Every other first world country in the world feels that health care is a right

By Carol Blake

When I first moved to Montana 25 years ago I was appalled to see notices in our local newspaper asking for help for residents who couldn’t pay their medical bills, by coming to a spaghetti feed to raise money. Really? In the richest country in the world?

When the Affordable Care Act was passed it gave states the no-cost option to have their Medicaid programs expanded for the working poor. The Montana Republican Legislature declined. With enough public pressure they finally conceded, and guess what? No more public pleas to help our residents pay their medical bills so they don’t lose their homes or go bankrupt.

With healthcare once again in the news we are warned by the right-wingers that to institute a “single payer option” would be nothing less than socialism. But guess what? We already have a “single payer” system in the United States. It’s called Medicare, and works pretty darn well for those over 65 years old.

Being very cost effective, Medicare enjoys a mere 2 percent overhead. Private insurance skims at least 17 percent of your hard earned dollars right off the top. Between administrative costs and private insurance company profits we would save $500 Billion a year with Medicare for all!

Every other first world country in the world feels that health care is a right, not a privilege and covers everyone with a single payer system.
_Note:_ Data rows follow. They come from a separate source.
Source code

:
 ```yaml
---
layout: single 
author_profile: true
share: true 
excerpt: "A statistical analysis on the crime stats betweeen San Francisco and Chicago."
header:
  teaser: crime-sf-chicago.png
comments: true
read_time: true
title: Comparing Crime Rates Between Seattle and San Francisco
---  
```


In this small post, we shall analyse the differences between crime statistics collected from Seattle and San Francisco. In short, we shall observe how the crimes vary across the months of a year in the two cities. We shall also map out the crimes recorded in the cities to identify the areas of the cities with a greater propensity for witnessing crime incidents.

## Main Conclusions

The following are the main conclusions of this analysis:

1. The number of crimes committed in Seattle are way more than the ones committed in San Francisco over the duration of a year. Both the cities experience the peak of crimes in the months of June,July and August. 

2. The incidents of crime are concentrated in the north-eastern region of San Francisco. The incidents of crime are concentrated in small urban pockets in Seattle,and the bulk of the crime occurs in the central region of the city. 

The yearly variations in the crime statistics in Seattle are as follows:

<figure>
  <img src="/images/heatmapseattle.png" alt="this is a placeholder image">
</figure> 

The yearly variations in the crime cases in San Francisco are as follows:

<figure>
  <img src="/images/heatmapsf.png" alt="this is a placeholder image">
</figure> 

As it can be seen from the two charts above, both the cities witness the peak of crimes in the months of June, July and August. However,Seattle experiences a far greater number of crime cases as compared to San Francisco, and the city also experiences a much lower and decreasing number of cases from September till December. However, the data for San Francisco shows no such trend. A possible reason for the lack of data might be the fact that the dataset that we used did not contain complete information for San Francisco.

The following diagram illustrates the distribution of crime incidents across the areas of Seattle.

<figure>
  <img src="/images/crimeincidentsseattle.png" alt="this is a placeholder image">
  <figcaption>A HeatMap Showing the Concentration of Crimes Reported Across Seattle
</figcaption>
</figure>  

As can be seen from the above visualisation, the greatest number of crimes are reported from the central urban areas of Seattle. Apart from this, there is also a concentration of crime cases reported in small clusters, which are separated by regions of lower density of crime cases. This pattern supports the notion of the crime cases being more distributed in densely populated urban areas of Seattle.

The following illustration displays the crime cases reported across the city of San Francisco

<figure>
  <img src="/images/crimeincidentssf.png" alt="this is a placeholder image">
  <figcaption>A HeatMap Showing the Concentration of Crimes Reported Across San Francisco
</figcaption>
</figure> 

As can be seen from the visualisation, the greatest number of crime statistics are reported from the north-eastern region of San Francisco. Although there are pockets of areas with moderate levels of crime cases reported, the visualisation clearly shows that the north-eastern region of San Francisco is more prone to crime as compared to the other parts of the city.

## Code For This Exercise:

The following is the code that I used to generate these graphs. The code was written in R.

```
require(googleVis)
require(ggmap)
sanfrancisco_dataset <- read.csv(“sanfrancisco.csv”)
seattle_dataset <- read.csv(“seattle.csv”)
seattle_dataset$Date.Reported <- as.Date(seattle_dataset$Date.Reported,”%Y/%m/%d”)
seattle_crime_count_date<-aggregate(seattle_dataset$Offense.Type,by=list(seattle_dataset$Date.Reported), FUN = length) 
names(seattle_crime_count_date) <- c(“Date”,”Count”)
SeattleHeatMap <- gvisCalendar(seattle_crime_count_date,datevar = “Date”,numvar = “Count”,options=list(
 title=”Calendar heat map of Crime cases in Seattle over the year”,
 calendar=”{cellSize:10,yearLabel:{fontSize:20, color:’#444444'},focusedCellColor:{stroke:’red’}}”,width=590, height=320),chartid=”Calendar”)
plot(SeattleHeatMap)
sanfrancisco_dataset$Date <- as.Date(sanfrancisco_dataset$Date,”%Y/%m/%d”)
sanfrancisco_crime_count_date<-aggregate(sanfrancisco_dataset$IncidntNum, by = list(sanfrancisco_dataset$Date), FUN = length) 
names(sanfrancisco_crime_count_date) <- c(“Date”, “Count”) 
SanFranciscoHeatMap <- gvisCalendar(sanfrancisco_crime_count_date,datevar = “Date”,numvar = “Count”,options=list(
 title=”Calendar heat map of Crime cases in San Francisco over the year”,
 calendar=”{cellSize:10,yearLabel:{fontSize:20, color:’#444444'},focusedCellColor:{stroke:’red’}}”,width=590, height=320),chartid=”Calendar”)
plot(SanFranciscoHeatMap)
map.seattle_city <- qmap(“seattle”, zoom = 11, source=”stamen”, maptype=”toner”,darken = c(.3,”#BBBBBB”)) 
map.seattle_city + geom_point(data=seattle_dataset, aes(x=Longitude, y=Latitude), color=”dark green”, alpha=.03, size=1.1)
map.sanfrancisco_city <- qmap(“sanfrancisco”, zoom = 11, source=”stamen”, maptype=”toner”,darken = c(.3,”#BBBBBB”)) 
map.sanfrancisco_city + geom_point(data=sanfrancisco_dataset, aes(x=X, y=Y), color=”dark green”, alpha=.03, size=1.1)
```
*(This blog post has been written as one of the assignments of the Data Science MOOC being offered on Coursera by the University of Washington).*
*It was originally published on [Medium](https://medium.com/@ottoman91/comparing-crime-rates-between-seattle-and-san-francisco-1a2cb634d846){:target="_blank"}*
Rob Quist believes in Medicare for all. He knows how helpless one feels when facing huge medical bills and bankruptcy just because of a faulty gall bladder and no affordable insurance. It took him years to finally pay off all of his surgeries. Maybe you have a family member or friend who has faced the horror of getting sick and not having the money to get well.

On Thursday, May 25, vote for Rob Quist, the Montanan who supports Medicare for all.